(WHAT NEEDS TO BE DONE) Show all the lines in the data below that include the word "getATResponse".

(INFORMATION PROVIDED)
□ □ □ □ □ □ □

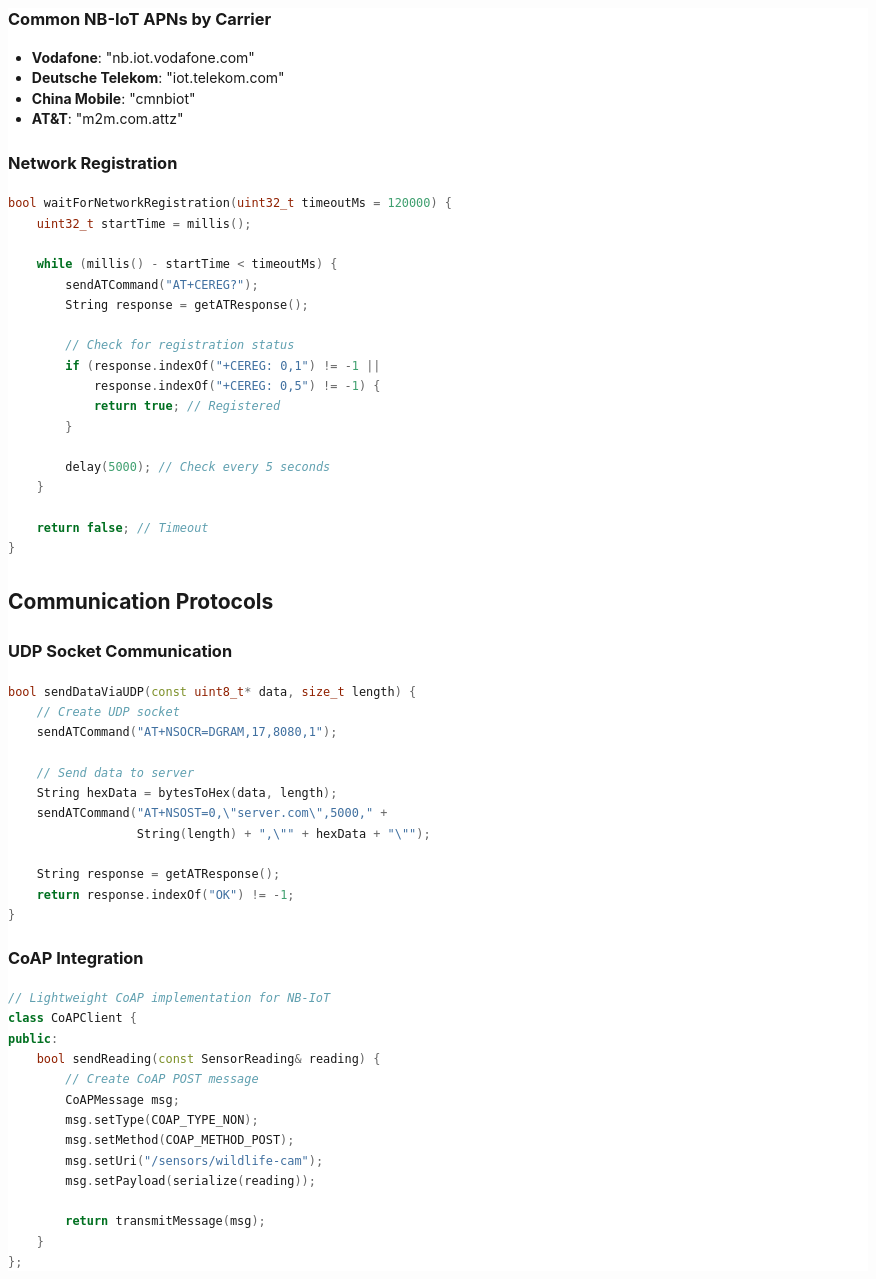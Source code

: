 ### Common NB-IoT APNs by Carrier
- **Vodafone**: "nb.iot.vodafone.com"
- **Deutsche Telekom**: "iot.telekom.com"
- **China Mobile**: "cmnbiot"
- **AT&T**: "m2m.com.attz"

### Network Registration
```cpp
bool waitForNetworkRegistration(uint32_t timeoutMs = 120000) {
    uint32_t startTime = millis();
    
    while (millis() - startTime < timeoutMs) {
        sendATCommand("AT+CEREG?");
        String response = getATResponse();
        
        // Check for registration status
        if (response.indexOf("+CEREG: 0,1") != -1 || 
            response.indexOf("+CEREG: 0,5") != -1) {
            return true; // Registered
        }
        
        delay(5000); // Check every 5 seconds
    }
    
    return false; // Timeout
}
```

## Communication Protocols

### UDP Socket Communication
```cpp
bool sendDataViaUDP(const uint8_t* data, size_t length) {
    // Create UDP socket
    sendATCommand("AT+NSOCR=DGRAM,17,8080,1");
    
    // Send data to server
    String hexData = bytesToHex(data, length);
    sendATCommand("AT+NSOST=0,\"server.com\",5000," + 
                  String(length) + ",\"" + hexData + "\"");
    
    String response = getATResponse();
    return response.indexOf("OK") != -1;
}
```

### CoAP Integration
```cpp
// Lightweight CoAP implementation for NB-IoT
class CoAPClient {
public:
    bool sendReading(const SensorReading& reading) {
        // Create CoAP POST message
        CoAPMessage msg;
        msg.setType(COAP_TYPE_NON);
        msg.setMethod(COAP_METHOD_POST);
        msg.setUri("/sensors/wildlife-cam");
        msg.setPayload(serialize(reading));
        
        return transmitMessage(msg);
    }
};
```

□ □ □ □ □ □ □

(TASK RESPONSE)
        String response = getATResponse();
    String response = getATResponse();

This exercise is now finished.